Numerical investigation of nanofluid laminar forced convection heat transfer between two horizontal concentric cylinders in the presence of porous medium

In this paper, the finite volume method is used to investigate the laminar forced convection of water–copper nanofluid between two porous horizontal concentric cylinders. The effects of Reynolds number, the volume fraction of nanoparticles, the geometry, and the porous medium porosity on heat transfer have been studied. The problem is investigated in two different geometries and Re = 10, 25, 50, 75,100, and volume fraction of nanoparticles 0, 0.2, 0.5, 2, and 5% that were related to Copper nanoparticles and the porous medium porosity of 0.5, 0.9. The results indicated that in each geometry, the corresponding Nusselt number increase in the porosity of 0.9 is greater than that of the case with the porosity of 0.5. The results show that the increase in the heat transfer coefficient in the second geometry is greater than the first geometry and in porosity 0.9 is greater than porosity 0.5. These increase values are 6 and 3%, respectively.
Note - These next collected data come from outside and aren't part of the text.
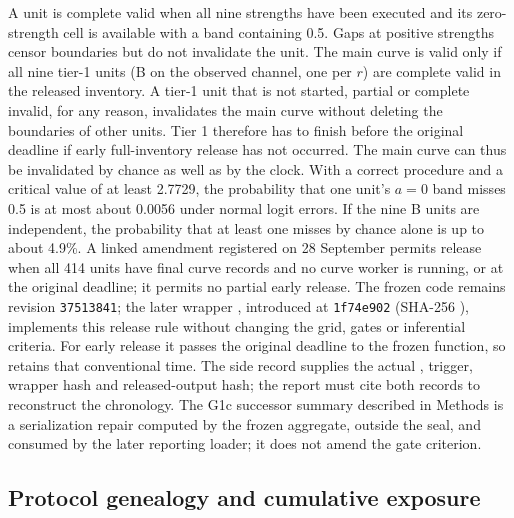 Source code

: A unit is complete valid when all nine strengths have been executed and its zero-strength cell is available with a band containing 0.5. Gaps at positive strengths censor boundaries but do not invalidate the unit. %
The main curve is valid only if all nine tier-1 units (B on the observed channel, one per $r$) are complete valid in the released inventory. %
A tier-1 unit that is not started, partial or complete invalid, for any reason, invalidates the main curve without deleting the boundaries of other units. Tier 1 therefore has to finish before the original deadline if early full-inventory release has not occurred. %
The main curve can thus be invalidated by chance as well as by the clock. With a correct procedure and a critical value of at least 2.7729, the probability that one unit's $a=0$ band misses 0.5 is at most about 0.0056 under normal logit errors. If the nine B units are independent, the probability that at least one misses by chance alone is up to about 4.9\%. %
A linked amendment registered on 28 September permits release when all 414 units have final curve records and no curve worker is running, or at the original deadline; it permits no partial early release. %
The frozen code remains revision \texttt{37513841}; the later wrapper , introduced at \texttt{1f74e902} (SHA-256 \allowbreak{}\allowbreak{}\allowbreak{}\allowbreak{}\allowbreak{}\allowbreak{}\allowbreak{}), implements this release rule without changing the grid, gates or inferential criteria. %
For early release it passes the original deadline to the frozen  function, so  retains that conventional time. %
The side record  supplies the actual , trigger, wrapper hash and released-output hash; the report must cite both records to reconstruct the chronology. %
The G1c successor summary described in Methods is a serialization repair computed by the frozen aggregate, outside the seal, and consumed by the later reporting loader; it does not amend the gate criterion.

\subsection*{Protocol genealogy and cumulative exposure}\label{supp:protocol-lineage}

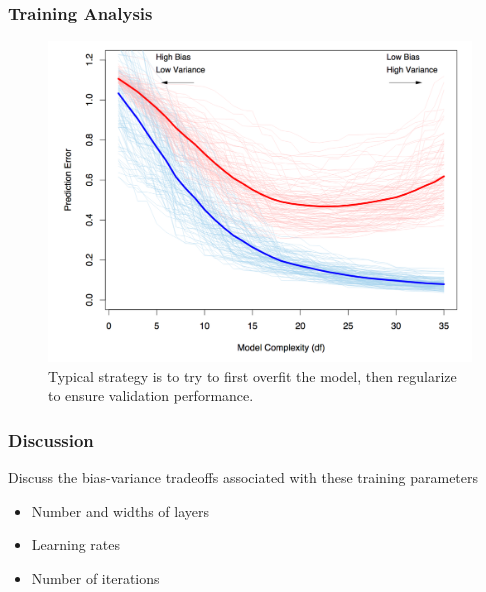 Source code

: \documentclass[10pt,mathserif]{beamer}
\begin{document}
\begin{frame}
  \frametitle{Training Analysis}
  \begin{figure}[ht]
    \centering
    \includegraphics[width=0.7\paperwidth]{figure/bias_variance}
    \caption{Typical strategy is to try to first overfit the model, then
      regularize to ensure validation performance. \label{fig:bias_variance} }
  \end{figure}
\end{frame}

\begin{frame}
  \frametitle{Discussion}
  Discuss the bias-variance tradeoffs associated with these training parameters
  \begin{itemize}
    \item Number and widths of layers
    \item Learning rates
    \item Number of iterations
  \end{itemize}
\end{frame}
\end{document}
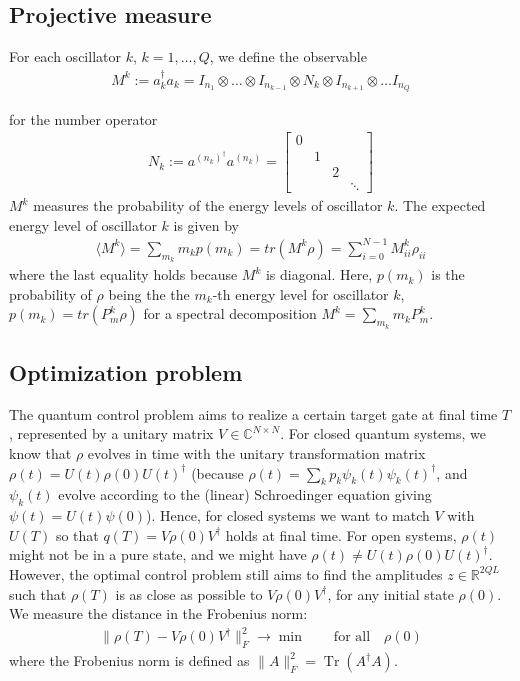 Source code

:\documentclass[letterpaper]{article}
\DeclareMathOperator{\Tr}{Tr}
\newcommand{\R}{\mathds{R}}
\newcommand{\C}{\mathds{C}}
\begin{document}
\subsection*{Projective measure}
For each oscillator $k$, $k=1,\dots, Q$, we define the observable 
\begin{align}
  M^k := a_k^\dag a_k  = I_{n_1} \otimes \dots \otimes I_{n_{k-1}} \otimes  N_k \otimes I_{n_{k+1}} \otimes \dots I_{n_Q} 
\end{align}
       
       \quad
for the number operator 
\begin{align}
  N_k := a^{(n_k)^\dag} a^{(n_k)} = \begin{bmatrix} 
   0 &    &    & \\
     &  1 &    &\\
     &    &  2 &\\
     &    &    & \ddots 
  \end{bmatrix}
\end{align}
$M^k$ measures the probability of the energy levels of oscillator $k$. The expected energy level of oscillator $k$ is given by 
\begin{align}
  \langle M^k \rangle = \sum_{m_k} m_k p(m_k)  = tr(M^k\rho) = \sum_{i=0}^{N-1} M^k_{ii} \rho_{ii}
\end{align}
where the last equality holds because $M^k$ is diagonal. Here, $p(m_k)$ is the probability of $\rho$ being the the $m_k$-th energy level for oscillator $k$, $p(m_k) = tr(P^k_m \rho)$ for a spectral decomposition $M^k = \sum_{m_k} m_kP^k_m$. 

\subsection*{Optimization problem}
The quantum control problem aims to realize a certain target gate at final time $T$, represented by a unitary matrix $V\in \C^{N\times N}$. For closed quantum systems, we know that $\rho$ evolves in time with the unitary transformation matrix $\rho(t) = U(t)\rho(0) U(t)^{\dagger}$ (because $\rho(t) = \sum_k p_k \psi_k(t)\psi_k(t)^{\dagger}$, and $\psi_k(t)$ evolve according to the (linear) Schroedinger equation giving $\psi(t) = U(t) \psi(0)$). Hence, for closed systems we want to match $V$ with $U(T)$ so that $q(T) = V\rho(0)V^{\dagger}$ holds at final time. For open systems, $\rho(t)$ might not be in a pure state, and we might have $\rho(t) \neq U(t)\rho(0) U(t)^{\dagger}$. However, the optimal control problem still aims to find the amplitudes $z\in \R^{2QL}$ such that $\rho(T)$ is as close as possible to $V\rho(0)V^{\dagger}$, for any initial state $\rho(0)$. We measure the distance in the Frobenius norm:
\begin{align}\label{optimproblem_matrix}
 \| \rho(T) - V\rho(0)V^{\dagger} \|^2_F \rightarrow \min  \qquad \text{for all} \quad \rho(0)
\end{align} 
where the Frobenius norm is defined as $\|A\|^2_F = \Tr(A^{\dagger}A)$.
\end{document}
The increase in the average temperature of the inner cylinder surface in the five mentioned Reynolds values and both geometries is investigated. This increase in temperature in Re = 10 is greater than other Reynolds numbers. The corresponding temperature increases of Re = 10, for the first and second geometries, are 1.8 and 2.2%, respectively. Investigation of the effects of volume fraction of nanoparticles on Nusselt number and heat transfer coefficient shows that both parameters increase by increasing in the volume fraction of nanoparticles. The results show that the increase in the volume fraction of nanoparticles causes the increase in average temperature of the surface. The results show that these increases of temperature that take place in the volume fractions of 0.5, 2, and 5% of nanoparticles are equal to 0.6, 1.14, and 2.3% and relative to the water, respectively.